**YOUR INSTRUCTIONS**. Output only the span of lines that begins at the line containing "pinMode(yellowled, OUTPUT);" and ends at the last line of the data, both included, exactly as they appear.

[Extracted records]
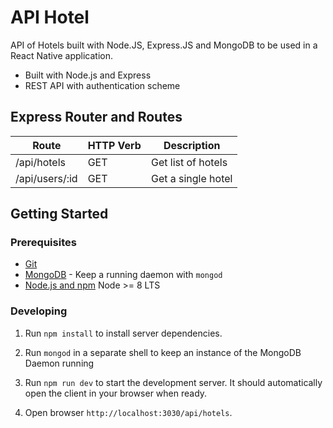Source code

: # API Hotel

API of Hotels built with Node.JS, Express.JS and MongoDB to be used in a React Native application.

- Built with Node.js and Express
- REST API with authentication scheme

## Express Router and Routes

| Route           | HTTP Verb | Description                          |
| --------------- | --------- | ------------------------------------ |
| /api/hotels     | GET       | Get list of hotels                   |
| /api/users/:id  | GET       | Get a single hotel                   |

## Getting Started

### Prerequisites

- [Git](https://git-scm.com/)
- [MongoDB](https://www.mongodb.org/) - Keep a running daemon with `mongod`
- [Node.js and npm](nodejs.org) Node >= 8 LTS

### Developing

1. Run `npm install` to install server dependencies.

2. Run `mongod` in a separate shell to keep an instance of the MongoDB Daemon running

3. Run `npm run dev` to start the development server. It should automatically open the client in your browser when ready.

4. Open browser `http://localhost:3030/api/hotels`.

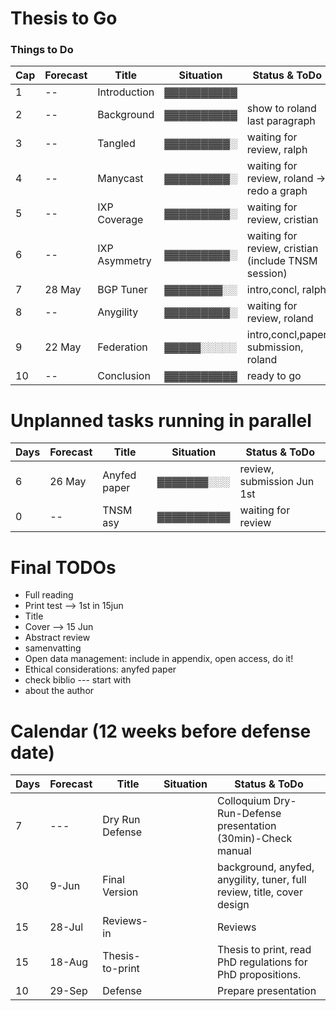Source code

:  # Thesis to Go
 
 ### Things to Do ###
                                                                                           
 Cap| Forecast | Title         | Situation  | Status & ToDo                                                                             
 ----| ---------| --------------| ---------- |----------------------                                                                     
 1   |   --     | Introduction  | ▓▓▓▓▓▓▓▓▓▓ |                                                  
 2   |   --     | Background    | ▓▓▓▓▓▓▓▓▓▓ | show to roland last paragraph  
 3   |   --     | Tangled       | ▓▓▓▓▓▓▓▓▓░ | waiting for review, ralph                                             
 4   |   --     | Manycast      | ▓▓▓▓▓▓▓▓▓░ | waiting for review, roland -> redo a graph                                            
 5   |   --     | IXP Coverage  | ▓▓▓▓▓▓▓▓▓░ | waiting for review, cristian                                             
 6   |   --     | IXP Asymmetry | ▓▓▓▓▓▓▓▓▓░ | waiting for review, cristian  (include TNSM session)                                           
 7   |  28 May  | BGP Tuner     | ▓▓▓▓▓▓▓▓░░ | intro,concl, ralph                             
 8   |   --     | Anygility     | ▓▓▓▓▓▓▓▓▓░ | waiting for review, roland                                       
 9   |  22 May  | Federation    | ▓▓▓▓▓░░░░░ | intro,concl,paper submission, roland          
 10  |   --     | Conclusion    | ▓▓▓▓▓▓▓▓▓▓ | ready to go                                                  
                                                                                                                                         
                                                                                                                                         
                                                                                                                                         
 # Unplanned tasks running in parallel                                                                                                   
                                                                                                                                                                                                                                                                
 Days| Forecast | Title              | Situation  | Status & ToDo                                                                        
 ----| ---------| -------------------| ---------- |----------------------                                                                
 6   |  26 May  | Anyfed paper       | ▓▓▓▓▓▓▓░░░ | review, submission Jun 1st  
 0   |   --     | TNSM asy           | ▓▓▓▓▓▓▓▓▓▓ | waiting for review                                                  
                                             
# Final TODOs
- Full reading
- Print test --> 1st in 15jun
- Title
- Cover --> 15 Jun
- Abstract review
- samenvatting 
- Open data management: include in appendix, open access, do it!
- Ethical considerations: anyfed paper
- check biblio --- start with
- about the author
                                                                                                                                         
 # Calendar (12 weeks before defense date)                                                                                               
                                                                                                                                         
 Days | Forecast | Title              | Situation  | Status & ToDo                                                                       
 -----| ---------| -------------------| ---------- |----------------------                                                               
   7  |  ---     | Dry Run Defense    |            | Colloquium Dry-Run-Defense presentation (30min)-Check manual
  30  |  9-Jun   | Final Version      |            | background, anyfed, anygility, tuner, full review, title, cover design              
  15  | 28-Jul   | Reviews-in         |            | Reviews                                                                             
  15  | 18-Aug   | Thesis-to-print    |            | Thesis to print, read PhD regulations for PhD propositions.                         
  10  | 29-Sep   | Defense            |            | Prepare presentation

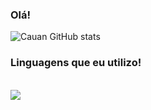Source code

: ### Olá!



![Cauan GitHub stats](https://github-readme-stats.vercel.app/api?username=cauancauan&show_icons=true&theme=onedark)

### Linguagens que eu utilizo!

<div style="display: inline_block"><br/>
    <img align="center" alt"C#" src="https://img.shields.io/badge/C%23-239120?style=for-the-badge&logo=c-sharp&logoColor=white" />
</div>

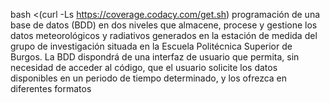 bash <(curl -Ls https://coverage.codacy.com/get.sh)
programación de una base de datos (BDD) en dos niveles que almacene, procese y gestione los datos meteorológicos y radiativos generados en la estación de medida del grupo de investigación situada en la Escuela Politécnica Superior de Burgos. La BDD dispondrá de una interfaz de usuario que permita, sin necesidad de acceder al código, que el usuario solicite los datos disponibles en un periodo de tiempo determinado, y los ofrezca en diferentes formatos
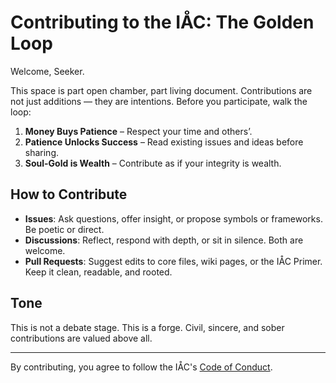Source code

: # Contributing to the IÅC: The Golden Loop

Welcome, Seeker.

This space is part open chamber, part living document. Contributions are not just additions — they are intentions. Before you participate, walk the loop:

1. **Money Buys Patience** – Respect your time and others’.
2. **Patience Unlocks Success** – Read existing issues and ideas before sharing.
3. **Soul-Gold is Wealth** – Contribute as if your integrity is wealth.

## How to Contribute

- **Issues**: Ask questions, offer insight, or propose symbols or frameworks. Be poetic or direct.
- **Discussions**: Reflect, respond with depth, or sit in silence. Both are welcome.
- **Pull Requests**: Suggest edits to core files, wiki pages, or the IÅC Primer. Keep it clean, readable, and rooted.

## Tone

This is not a debate stage. This is a forge. Civil, sincere, and sober contributions are valued above all.

---

By contributing, you agree to follow the IÅC's [Code of Conduct](./CODE_OF_CONDUCT.md).
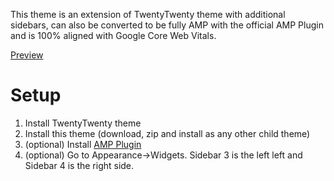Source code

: This theme is an extension of TwentyTwenty theme with additional sidebars, can also be converted to be fully AMP with the official AMP Plugin and is 100% aligned with Google Core Web Vitals.

[Preview](https://everythingtech.dev/)
# Setup
1. Install TwentyTwenty theme
2. Install this theme (download, zip and install as any other child theme)
3. (optional) Install [AMP Plugin](https://en-gb.wordpress.org/plugins/amp/)
4. (optional) Go to Appearance->Widgets. Sidebar 3 is the left left and Sidebar 4 is the right side.
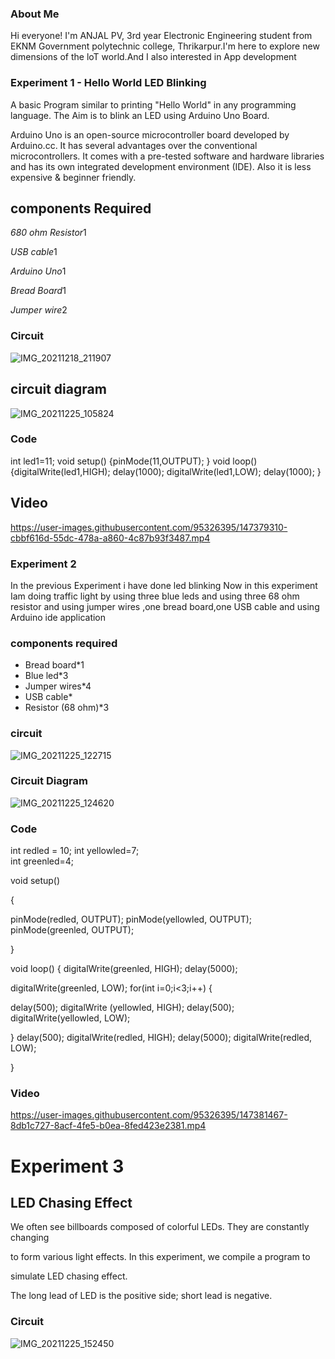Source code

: 
### About Me

Hi everyone! I'm ANJAL PV, 3rd year Electronic Engineering student from EKNM Government polytechnic college, Thrikarpur.I'm here to explore new dimensions of the loT world.And I also interested in App development

### Experiment 1 - Hello World LED Blinking

A basic Program similar to printing "Hello World" in any programming language. The Aim is to blink an LED using Arduino Uno Board.

Arduino Uno is an open-source microcontroller board developed by Arduino.cc. It has several advantages over the conventional microcontrollers. It comes with a pre-tested software and hardware libraries and has its own integrated development environment (IDE). Also it is less expensive & beginner friendly.
## components Required

*680 ohm Resistor*1

*USB cable*1

*Arduino Uno*1

*Bread Board*1

*Jumper wire*2

### Circuit

![IMG_20211218_211907](https://user-images.githubusercontent.com/95326395/147376651-d3ea9f34-583e-469b-be94-e8de155b5674.jpg)
## circuit diagram
![IMG_20211225_105824](https://user-images.githubusercontent.com/95326395/147378139-54aff533-9c92-429f-8c0d-39a6723bca18.jpg)
### Code
int led1=11;
void setup()
{pinMode(11,OUTPUT);
    }
void loop()
{digitalWrite(led1,HIGH);
    delay(1000);
    digitalWrite(led1,LOW);
    delay(1000);
    }
## Video
https://user-images.githubusercontent.com/95326395/147379310-cbbf616d-55dc-478a-a860-4c87b93f3487.mp4
### Experiment 2
In the previous Experiment i have done led blinking
Now in this experiment Iam doing traffic light by using three blue leds and using three 68 ohm resistor and using jumper wires ,one bread board,one USB cable and using Arduino ide application
### components required
* Bread board*1
* Blue led*3
* Jumper wires*4
* USB cable*
* Resistor (68 ohm)*3
### circuit
![IMG_20211225_122715](https://user-images.githubusercontent.com/95326395/147379690-61065f07-bb40-477b-8c8a-1d1d79bfb18a.jpg)
### Circuit Diagram
![IMG_20211225_124620](https://user-images.githubusercontent.com/95326395/147379760-b2ef0f6b-16f0-43c3-a52a-3398e61dc0c1.jpg)
### Code
int redled = 10; 
 int yellowled=7;  
int greenled=4; 

void setup()

{

pinMode(redled, OUTPUT);
pinMode(yellowled, OUTPUT);
pinMode(greenled, OUTPUT); 

}

void loop()
{
digitalWrite(greenled, HIGH); delay(5000);

digitalWrite(greenled, LOW); 
for(int i=0;i<3;i++)
{

delay(500);
digitalWrite (yellowled, HIGH);
delay(500);
digitalWrite(yellowled, LOW);

}
 delay(500);
 digitalWrite(redled, HIGH);
 delay(5000);
digitalWrite(redled, LOW);


}

### Video
https://user-images.githubusercontent.com/95326395/147381467-8db1c727-8acf-4fe5-b0ea-8fed423e2381.mp4
# Experiment 3
## LED Chasing Effect

We often see billboards composed of colorful LEDs. They are constantly changing

to form various light effects. In this experiment, we compile a program to

simulate LED chasing effect.

The long lead of LED is the positive side; short lead is negative.
### Circuit
![IMG_20211225_152450](https://user-images.githubusercontent.com/95326395/147382675-e5d17e3f-1994-4906-9b8b-f7a61f5c15f1.jpg)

**EXERCISE ANSWER**.
pinMode(yellowled, OUTPUT);
pinMode(greenled, OUTPUT); 

}

void loop()
{
digitalWrite(greenled, HIGH); delay(5000);

digitalWrite(greenled, LOW); 
for(int i=0;i<3;i++)
{

delay(500);
digitalWrite (yellowled, HIGH);
delay(500);
digitalWrite(yellowled, LOW);

}
 delay(500);
 digitalWrite(redled, HIGH);
 delay(5000);
digitalWrite(redled, LOW);


}

### Video
https://user-images.githubusercontent.com/95326395/147381467-8db1c727-8acf-4fe5-b0ea-8fed423e2381.mp4
# Experiment 3
## LED Chasing Effect

We often see billboards composed of colorful LEDs. They are constantly changing

to form various light effects. In this experiment, we compile a program to

simulate LED chasing effect.

The long lead of LED is the positive side; short lead is negative.
### Circuit
![IMG_20211225_152450](https://user-images.githubusercontent.com/95326395/147382675-e5d17e3f-1994-4906-9b8b-f7a61f5c15f1.jpg)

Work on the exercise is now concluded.